Collected data:
* * *
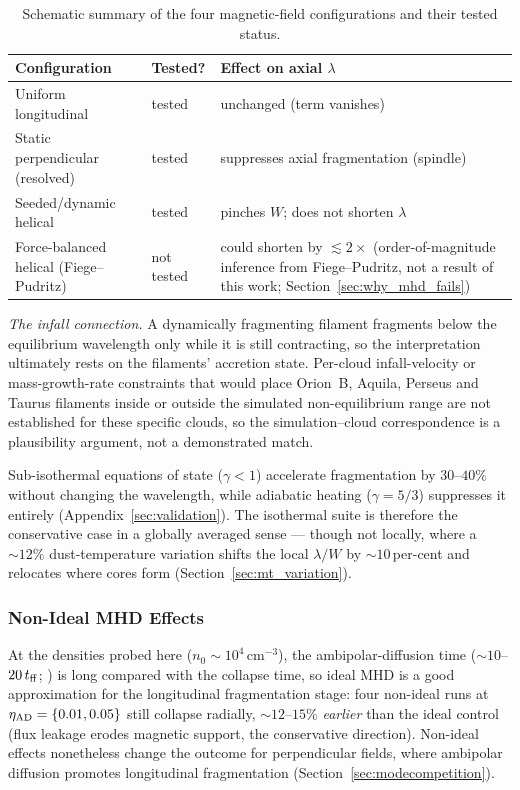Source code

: \documentclass[usenatbib,twoside,twocolumn]{mnras}
\begin{document}
\begin{table}
\caption{Schematic summary of the four magnetic-field configurations and their tested status.}
\label{tab:magcases}
\footnotesize
\setlength{\tabcolsep}{4pt}
\begin{tabular}{@{}p{2.9cm}lp{3.0cm}@{}}
\toprule
Configuration & Tested? & Effect on axial $\lambda$ \\
\midrule
Uniform longitudinal & tested & unchanged (term vanishes) \\
Static perpendicular (resolved) & tested & suppresses axial fragmentation (spindle) \\
Seeded/dynamic helical & tested & pinches $W$; does not shorten $\lambda$ \\
Force-balanced helical (Fiege--Pudritz) & not tested & could shorten by $\lesssim2\times$ (order-of-magnitude inference from Fiege--Pudritz, not a result of this work; Section~\ref{sec:why_mhd_fails}) \\
\bottomrule
\end{tabular}
\end{table}

\emph{The infall connection.} A dynamically fragmenting filament fragments below the equilibrium wavelength only while it is still contracting, so the interpretation ultimately rests on the filaments' accretion state. Per-cloud infall-velocity or mass-growth-rate constraints that would place Orion~B, Aquila, Perseus and Taurus filaments inside or outside the simulated non-equilibrium range are not established for these specific clouds, so the simulation--cloud correspondence is a plausibility argument, not a demonstrated match.

Sub-isothermal equations of state ($\gamma<1$) accelerate fragmentation by $30$--$40\%$ without changing the wavelength, while adiabatic heating ($\gamma=5/3$) suppresses it entirely (Appendix~\ref{sec:validation}). The isothermal suite is therefore the conservative case in a globally averaged sense --- though not locally, where a $\sim12\%$ dust-temperature variation shifts the local $\lambda/W$ by $\sim10$\,per-cent and relocates where cores form (Section~\ref{sec:mt_variation}).

\subsubsection{Non-Ideal MHD Effects}
\label{sec:nonideal}

At the densities probed here ($n_0\sim10^4$\,cm$^{-3}$), the ambipolar-diffusion time ($\sim10$--$20\,t_{\rm ff}$; \citealt{Tassis2004}) is long compared with the collapse time, so ideal MHD is a good approximation for the longitudinal fragmentation stage: four non-ideal runs at $\eta_{\rm AD}=\{0.01,0.05\}$ still collapse radially, $\sim12$--$15\%$ \textit{earlier} than the ideal control (flux leakage erodes magnetic support, the conservative direction). Non-ideal effects nonetheless change the outcome for perpendicular fields, where ambipolar diffusion promotes longitudinal fragmentation (Section~\ref{sec:modecompetition}).
\end{document}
* * *
The answer must be every line from the records above that contains the word "axial", copied in full.

Configuration & Tested? & Effect on axial $\lambda$ \\
Static perpendicular (resolved) & tested & suppresses axial fragmentation (spindle) \\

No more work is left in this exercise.